Recipes so good it oughta' be a sin!


Tuesday, August 18, 2009

Fry Bread

I'd never had this until I moved to Arizona. We have a similar sweet down south called "Elephant Ears." They're considered "Fair Food" meaning that you eat them at the fair in the Fall. But Elephant Ears are more of a doughnut texture than this Fry Bread. Yet Fry Bread seems to be the choice in the Southwest as you can't go to any public festival without seeing vendors cooking it up. I've learned that despite it's festival appeal as a sweet it has also been traditionally used like flatbreads to serve as a basis for sandwiches, salads, or other non-sweet dishes!

The basis of the recipe I use came from an article on food history at the Smithsonian website. The first time I made this I went right by the recipe and, while it was OK, it wasn't my idea of good - even after I'd put cinnamon, sugar and whatever else I could find on it!

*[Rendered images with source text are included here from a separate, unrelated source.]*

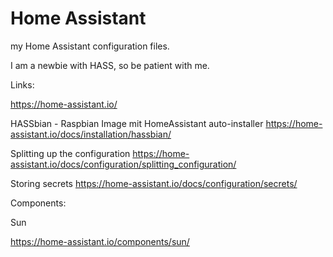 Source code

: # Home Assistant

my Home Assistant configuration files.

I am a newbie with HASS, so be patient with me.


Links:

https://home-assistant.io/

HASSbian - Raspbian Image mit HomeAssistant auto-installer
https://home-assistant.io/docs/installation/hassbian/

Splitting up the configuration
https://home-assistant.io/docs/configuration/splitting_configuration/

Storing secrets
https://home-assistant.io/docs/configuration/secrets/


Components:

Sun

https://home-assistant.io/components/sun/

So, I started experimenting with the recipe and came up with what you'll find below. I do NOT recommend leaving this bread out very long. It has a tendency to get really tough and chewy when exposed to air or humidity. If you're going to keep it even overnight make sure you use an airtight container. Even then, I won't promise you it'll be as good. If you must make this in advance of entertaining, it's best to just make the dough first, seal it in plastic wrap and keep it in the fridge. Let it warm up to room temperature when you take it out before you start working with it though.

This is best served warm and eaten right away.

Ingredients:

3 cups all-purpose flour
1 tablespoon baking powder
1 teaspoon salt
1 1/4 cups warm water
1/4 cup sugar
1 tsp cinnamon
Extra flour for processing

For optional coating:

1/2 cup Confectioner's Sugar
1/8 cup brown sugar
2 tbsp Cinnamon
1 tsp Ginger

To make the dough thoroughly blend the flour with the baking powder and salt in a mixing bowl or on a suitable, clean working surface. Make a well in the center of the flour mixture and pour the warm water in the center of the well. Work the flour mixture into the water with a wooden spoon, or use your hands. Gently knead the dough into a ball and form it into a roll about 3 inches in diameter. Cover the dough with a clean kitchen towel to prevent drying and let the dough relax for a minimum of 10 minutes.

To form the bread, place the dough on a cutting board. Cut the dough with a dough cutter or sharp knife into desired thickness. This process of cutting helps keep your portion sizes consistent. Once you have determined the size, begin cutting in the center of the roll and continue the halving process until all of the portions have been sliced. Cover the pieces of dough with a dry, clean towel while you process each piece to prevent drying. Place some flour in a shallow pan to work with when rolling out the dough. Lightly dust each piece of dough and then place the dough on a lightly floured work surface. With a rolling pin, roll each piece to about 1/4-inch thickness. Place each finished piece in the flour, turn and lightly coat each piece, gently shaking to remove the excess flour. Stack the rolled pieces on a plate as you complete the process. Cover with a dry towel until ready to cook.

Now, traditionally these are fried in a skillet with about an inch or two of oil (I use Canola Oil for all my frying). However, since I keep a deep fryer at the ready because I love French Fries, I find it works just as well. You just have to make some adjustments for size of pieces. If you go the deep fryer route, keep your oil temperature around 350. Fry each piece, being sure not to overcrowd your skillet or fryer. Cook it 2 to 3 minutes per side. It should be a nice light brown/blond color when it's done.

If you want just plain old bread (which I find bland and uninteresting) then just put them on a paper towel to cool and bit, brush with a touch of butter and have at it. If you're like me and need a little more taste for this simple dough (plus... more sugar!) then you can use my ingredients for a coating above. Those measurements are just guesses, y'all. I just throw those things in a bag and then drop each piece in as it's done and give it a big shake to coat it. Then let it cool on a paper towel.

If you use the skillet and make some nice large round bread you can always use fruit compotes, jams, or even strawberries and whipped cream to top your frybread.

So, there it is y'all. A traditional Native American recipe from the Southwest given a little Southern spin with the addition of sugar and spices!